In [19]:
# Dependencies
import pandas as pd
import numpy as np

In [20]:
# Load file and Read into CSV
purchase_list = "purchase_data.csv"

purchase_data = pd.read_csv(purchase_list)
purchase_data

Unnamed: 0,Purchase ID,SN,Age,Gender,Item ID,Item Name,Price
0,0,Lisim78,20,Male,108,"Extraction, Quickblade Of Trembling Hands",3.53
1,1,Lisovynya38,40,Male,143,Frenzied Scimitar,1.56
2,2,Ithergue48,24,Male,92,Final Critic,4.88
3,3,Chamassasya86,24,Male,100,Blindscythe,3.27
4,4,Iskosia90,23,Male,131,Fury,1.44
5,5,Yalae81,22,Male,81,Dreamkiss,3.61
6,6,Itheria73,36,Male,169,"Interrogator, Blood Blade of the Queen",2.18
7,7,Iskjaskst81,20,Male,162,Abyssal Shard,2.67
8,8,Undjask33,22,Male,21,Souleater,1.10
9,9,Chanosian48,35,Other / Non-Disclosed,136,Ghastly Adamantite Protector,3.58


# Player Count
Total Number of Players

In [21]:
# Find total number of players
total_players = len(purchase_data["SN"].value_counts())

# Make data frame for total amount of players
player_count = pd.DataFrame({"Total Players":[total_players]})
player_count

Unnamed: 0,Total Players
0,576


# Purchasing Analysis (Total)
- Number of Unique items
- Average Purchase Price
- Total Number of Purchases
- Total Revenue

In [29]:
unique_items_total = len((purchase_data["Item ID"]).unique())
average_purchase_price = (purchase_data["Price"]).mean()
purchase_number_total = (purchase_data["Purchase ID"]).count()
total_revenue = (purchase_data["Price"]).sum()

#Make Data Frame
summary_df = pd.DataFrame({"Number of Unique Items":[unique_items_total], 
                           "Average Purchase Price":[average_purchase_price], 
                           "Total Number of Purchases":[purchase_number_total], 
                           "Total Revenue": [total_revenue]})
# Format Currency Style
summary_df.style.format({'Average Purchase Price':"${:,.2f}",
                          'Total Revenue':'${:,.2f}'})

Unnamed: 0,Number of Unique Items,Average Purchase Price,Total Number of Purchases,Total Revenue
0,183,$3.05,780,"$2,379.77"


# Gender Demographics
- Percentage and Count of Male Players
- Percentage and Count of Female Players
- Percentage and Count of Other / Non-Disclosed

In [32]:
# Group purchase data by gender
gender_data = purchase_data.groupby("Gender")

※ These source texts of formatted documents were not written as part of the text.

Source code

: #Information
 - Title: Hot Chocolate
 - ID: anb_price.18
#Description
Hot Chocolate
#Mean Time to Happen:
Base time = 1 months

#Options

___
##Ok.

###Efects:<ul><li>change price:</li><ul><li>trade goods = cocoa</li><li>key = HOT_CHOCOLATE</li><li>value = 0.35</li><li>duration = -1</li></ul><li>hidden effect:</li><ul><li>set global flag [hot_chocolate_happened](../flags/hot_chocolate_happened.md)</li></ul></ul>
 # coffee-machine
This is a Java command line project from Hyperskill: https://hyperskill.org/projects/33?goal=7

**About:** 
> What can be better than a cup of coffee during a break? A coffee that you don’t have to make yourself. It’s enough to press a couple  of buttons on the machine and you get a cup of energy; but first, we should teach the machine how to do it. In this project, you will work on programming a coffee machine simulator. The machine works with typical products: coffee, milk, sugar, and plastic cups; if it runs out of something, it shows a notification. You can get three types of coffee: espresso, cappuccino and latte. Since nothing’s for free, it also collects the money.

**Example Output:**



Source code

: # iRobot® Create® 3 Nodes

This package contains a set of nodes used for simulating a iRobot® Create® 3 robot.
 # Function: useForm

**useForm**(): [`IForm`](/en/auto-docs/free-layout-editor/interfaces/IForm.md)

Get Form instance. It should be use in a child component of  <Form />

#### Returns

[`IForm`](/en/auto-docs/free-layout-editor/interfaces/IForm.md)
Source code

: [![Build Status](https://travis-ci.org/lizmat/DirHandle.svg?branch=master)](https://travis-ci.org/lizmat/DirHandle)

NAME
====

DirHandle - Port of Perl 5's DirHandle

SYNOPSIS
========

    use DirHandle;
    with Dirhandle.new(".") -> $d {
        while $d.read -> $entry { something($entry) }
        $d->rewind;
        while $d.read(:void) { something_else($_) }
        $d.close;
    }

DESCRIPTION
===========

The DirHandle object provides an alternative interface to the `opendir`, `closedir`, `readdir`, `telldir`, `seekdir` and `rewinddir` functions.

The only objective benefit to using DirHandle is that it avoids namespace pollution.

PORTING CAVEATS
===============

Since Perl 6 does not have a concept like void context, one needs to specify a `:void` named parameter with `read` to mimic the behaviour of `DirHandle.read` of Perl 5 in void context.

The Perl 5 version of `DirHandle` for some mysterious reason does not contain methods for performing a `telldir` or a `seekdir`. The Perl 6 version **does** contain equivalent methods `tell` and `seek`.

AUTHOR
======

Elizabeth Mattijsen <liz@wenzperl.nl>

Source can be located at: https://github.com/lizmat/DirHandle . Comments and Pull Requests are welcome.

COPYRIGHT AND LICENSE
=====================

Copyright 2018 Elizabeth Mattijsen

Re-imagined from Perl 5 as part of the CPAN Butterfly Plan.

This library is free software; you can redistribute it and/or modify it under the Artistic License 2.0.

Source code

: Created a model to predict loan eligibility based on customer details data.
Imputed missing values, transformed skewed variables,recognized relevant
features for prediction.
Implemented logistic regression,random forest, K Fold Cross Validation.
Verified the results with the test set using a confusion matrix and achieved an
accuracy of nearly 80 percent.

# Count "SN" total by gender
gender_count = gender_data.nunique()["SN"]

# Divide the total amount of gender by the total amount of players
player_percentage = gender_count / total_players * 100

# Make data frame with previous value
gender_info = pd.DataFrame({"Percentage of Players": player_percentage, 
                            "Total Count": gender_count})
# Format the frame
gender_info.index.name=None

# Format the values
gender_info.sort_values(["Total Count"], ascending = False).style.format({"Percentage of Players":"{:,.2f}"})

Unnamed: 0,Percentage of Players,Total Count
Male,84.03,484
Female,14.06,81
Other / Non-Disclosed,1.91,11


# Purchasing Analysis (Gender)
 
- Run basic calculations to obtain purchase count, avg. purchase price, avg. purchase total per person etc. by gender


- Create a summary data frame to hold the results


- Optional: give the displayed data cleaner formatting


- Display the summary data frame

In [26]:
# Count total purchases by gender
total_purchase = gender_data["Purchase ID"].count()

# Average purchase price by gender
avg_purchase_price = gender_data["Price"].mean()

# Average Purchase Total by gender
avg_purchase_total = gender_data["Price"].sum()

# Average purchase total divided by purchase count 
avg_purchase_per_person = avg_purchase_total / gender_count

# Create dataframe with values
gender_info = pd.DataFrame({"Purchase Count": total_purchase, 
                            "Average Purchase Price": avg_purchase_price, 
                            "Average Purchase Value": avg_purchase_total, 
                            "Average Purchase Total Per Person": avg_purchase_per_person})

# Put gender in top left corner of frame
gender_info.index.name = "Gender"

# Format with currency
gender_info.style.format({"Average Purchase Value": "${:,.2f}",
                          "Average Purchase Price": "${:,.2f}",
                          "Average Purchase Total Per Person": "{:,.2f}"})

Unnamed: 0_level_0,Purchase Count,Average Purchase Price,Average Purchase Value,Average Purchase Total Per Person
Gender,Unnamed: 1_level_1,Unnamed: 2_level_1,Unnamed: 3_level_1,Unnamed: 4_level_1
Female,113,$3.20,$361.94,4.47
Male,652,$3.02,"$1,967.64",4.07
Other / Non-Disclosed,15,$3.35,$50.19,4.56


In [39]:
# Group ages
age_bins = [0, 9.9, 14.9, 19.9, 24.9, 29.9, 34.9, 39.9, 9999]
group_names = ["<10", "10-14", "15-19", "20-24", "25-29", "30-34", "35-39", "<=40"]

# Sort values into bins
purchase_data["Age Group"] = pd.cut(purchase_data["Age"], age_bins, labels=group_names)
purchase_data

# Create new dataframe and add "Age Group" to it
age_group = purchase_data.groupby("Age Group")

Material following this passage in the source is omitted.